* **GIVEN RECORDS**
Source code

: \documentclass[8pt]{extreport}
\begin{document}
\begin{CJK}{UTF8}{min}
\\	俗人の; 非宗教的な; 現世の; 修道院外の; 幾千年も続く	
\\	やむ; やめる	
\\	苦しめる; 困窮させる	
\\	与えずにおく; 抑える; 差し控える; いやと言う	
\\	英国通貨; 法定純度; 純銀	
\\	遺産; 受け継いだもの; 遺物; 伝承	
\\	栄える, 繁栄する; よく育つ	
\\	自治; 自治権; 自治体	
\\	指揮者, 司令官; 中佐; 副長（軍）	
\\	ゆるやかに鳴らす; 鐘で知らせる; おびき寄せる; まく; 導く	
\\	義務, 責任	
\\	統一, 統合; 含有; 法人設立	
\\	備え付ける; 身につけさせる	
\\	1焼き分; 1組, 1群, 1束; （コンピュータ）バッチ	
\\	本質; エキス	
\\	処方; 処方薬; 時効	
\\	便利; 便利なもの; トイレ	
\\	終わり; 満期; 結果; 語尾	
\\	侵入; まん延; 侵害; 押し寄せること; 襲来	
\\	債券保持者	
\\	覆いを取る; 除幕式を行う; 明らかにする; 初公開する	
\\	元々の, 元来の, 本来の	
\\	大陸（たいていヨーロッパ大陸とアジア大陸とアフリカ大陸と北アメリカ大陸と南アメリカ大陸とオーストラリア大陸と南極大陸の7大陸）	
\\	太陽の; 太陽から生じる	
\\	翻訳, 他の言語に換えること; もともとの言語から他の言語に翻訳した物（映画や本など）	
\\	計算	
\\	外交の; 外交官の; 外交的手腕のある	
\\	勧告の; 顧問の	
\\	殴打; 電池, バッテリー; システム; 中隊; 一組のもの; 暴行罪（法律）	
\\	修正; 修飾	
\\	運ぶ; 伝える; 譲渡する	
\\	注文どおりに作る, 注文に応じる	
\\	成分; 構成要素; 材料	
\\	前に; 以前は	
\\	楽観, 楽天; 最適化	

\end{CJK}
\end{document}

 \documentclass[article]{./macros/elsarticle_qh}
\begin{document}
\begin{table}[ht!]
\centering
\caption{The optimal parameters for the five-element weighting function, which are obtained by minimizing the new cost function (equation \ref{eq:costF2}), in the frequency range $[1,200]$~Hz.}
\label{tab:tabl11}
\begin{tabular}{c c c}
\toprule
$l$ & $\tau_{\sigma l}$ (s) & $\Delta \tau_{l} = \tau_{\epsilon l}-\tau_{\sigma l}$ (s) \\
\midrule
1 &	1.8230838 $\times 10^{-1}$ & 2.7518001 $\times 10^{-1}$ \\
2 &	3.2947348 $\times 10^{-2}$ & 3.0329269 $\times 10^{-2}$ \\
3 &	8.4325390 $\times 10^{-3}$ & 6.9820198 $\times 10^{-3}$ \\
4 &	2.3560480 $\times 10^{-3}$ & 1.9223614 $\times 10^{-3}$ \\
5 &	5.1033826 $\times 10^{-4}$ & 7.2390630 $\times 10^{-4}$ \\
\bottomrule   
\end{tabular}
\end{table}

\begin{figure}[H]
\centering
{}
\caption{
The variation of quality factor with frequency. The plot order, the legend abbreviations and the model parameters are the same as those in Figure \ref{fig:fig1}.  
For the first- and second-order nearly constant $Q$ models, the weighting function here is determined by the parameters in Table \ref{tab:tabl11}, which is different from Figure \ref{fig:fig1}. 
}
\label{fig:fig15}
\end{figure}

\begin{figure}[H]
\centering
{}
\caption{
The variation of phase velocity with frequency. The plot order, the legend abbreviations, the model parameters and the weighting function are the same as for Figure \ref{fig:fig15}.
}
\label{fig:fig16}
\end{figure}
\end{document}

* **EXERCISE OBJECTIVE**
Write the entries again, exactly as they stand.

* **OUTPUT FOR THIS EXERCISE**
Source code

: \documentclass[8pt]{extreport}
\begin{document}
\begin{CJK}{UTF8}{min}
\\	俗人の; 非宗教的な; 現世の; 修道院外の; 幾千年も続く	
\\	やむ; やめる	
\\	苦しめる; 困窮させる	
\\	与えずにおく; 抑える; 差し控える; いやと言う	
\\	英国通貨; 法定純度; 純銀	
\\	遺産; 受け継いだもの; 遺物; 伝承	
\\	栄える, 繁栄する; よく育つ	
\\	自治; 自治権; 自治体	
\\	指揮者, 司令官; 中佐; 副長（軍）	
\\	ゆるやかに鳴らす; 鐘で知らせる; おびき寄せる; まく; 導く	
\\	義務, 責任	
\\	統一, 統合; 含有; 法人設立	
\\	備え付ける; 身につけさせる	
\\	1焼き分; 1組, 1群, 1束; （コンピュータ）バッチ	
\\	本質; エキス	
\\	処方; 処方薬; 時効	
\\	便利; 便利なもの; トイレ	
\\	終わり; 満期; 結果; 語尾	
\\	侵入; まん延; 侵害; 押し寄せること; 襲来	
\\	債券保持者	
\\	覆いを取る; 除幕式を行う; 明らかにする; 初公開する	
\\	元々の, 元来の, 本来の	
\\	大陸（たいていヨーロッパ大陸とアジア大陸とアフリカ大陸と北アメリカ大陸と南アメリカ大陸とオーストラリア大陸と南極大陸の7大陸）	
\\	太陽の; 太陽から生じる	
\\	翻訳, 他の言語に換えること; もともとの言語から他の言語に翻訳した物（映画や本など）	
\\	計算	
\\	外交の; 外交官の; 外交的手腕のある	
\\	勧告の; 顧問の	
\\	殴打; 電池, バッテリー; システム; 中隊; 一組のもの; 暴行罪（法律）	
\\	修正; 修飾	
\\	運ぶ; 伝える; 譲渡する	
\\	注文どおりに作る, 注文に応じる	
\\	成分; 構成要素; 材料	
\\	前に; 以前は	
\\	楽観, 楽天; 最適化	

\end{CJK}
\end{document}

 \documentclass[article]{./macros/elsarticle_qh}
\begin{document}
\begin{table}[ht!]
\centering
\caption{The optimal parameters for the five-element weighting function, which are obtained by minimizing the new cost function (equation \ref{eq:costF2}), in the frequency range $[1,200]$~Hz.}
\label{tab:tabl11}
\begin{tabular}{c c c}
\toprule
$l$ & $\tau_{\sigma l}$ (s) & $\Delta \tau_{l} = \tau_{\epsilon l}-\tau_{\sigma l}$ (s) \\
\midrule
1 &	1.8230838 $\times 10^{-1}$ & 2.7518001 $\times 10^{-1}$ \\
2 &	3.2947348 $\times 10^{-2}$ & 3.0329269 $\times 10^{-2}$ \\
3 &	8.4325390 $\times 10^{-3}$ & 6.9820198 $\times 10^{-3}$ \\
4 &	2.3560480 $\times 10^{-3}$ & 1.9223614 $\times 10^{-3}$ \\
5 &	5.1033826 $\times 10^{-4}$ & 7.2390630 $\times 10^{-4}$ \\
\bottomrule   
\end{tabular}
\end{table}

\begin{figure}[H]
\centering
{}
\caption{
The variation of quality factor with frequency. The plot order, the legend abbreviations and the model parameters are the same as those in Figure \ref{fig:fig1}.  
For the first- and second-order nearly constant $Q$ models, the weighting function here is determined by the parameters in Table \ref{tab:tabl11}, which is different from Figure \ref{fig:fig1}. 
}
\label{fig:fig15}
\end{figure}

\begin{figure}[H]
\centering
{}
\caption{
The variation of phase velocity with frequency. The plot order, the legend abbreviations, the model parameters and the weighting function are the same as for Figure \ref{fig:fig15}.
}
\label{fig:fig16}
\end{figure}
\end{document}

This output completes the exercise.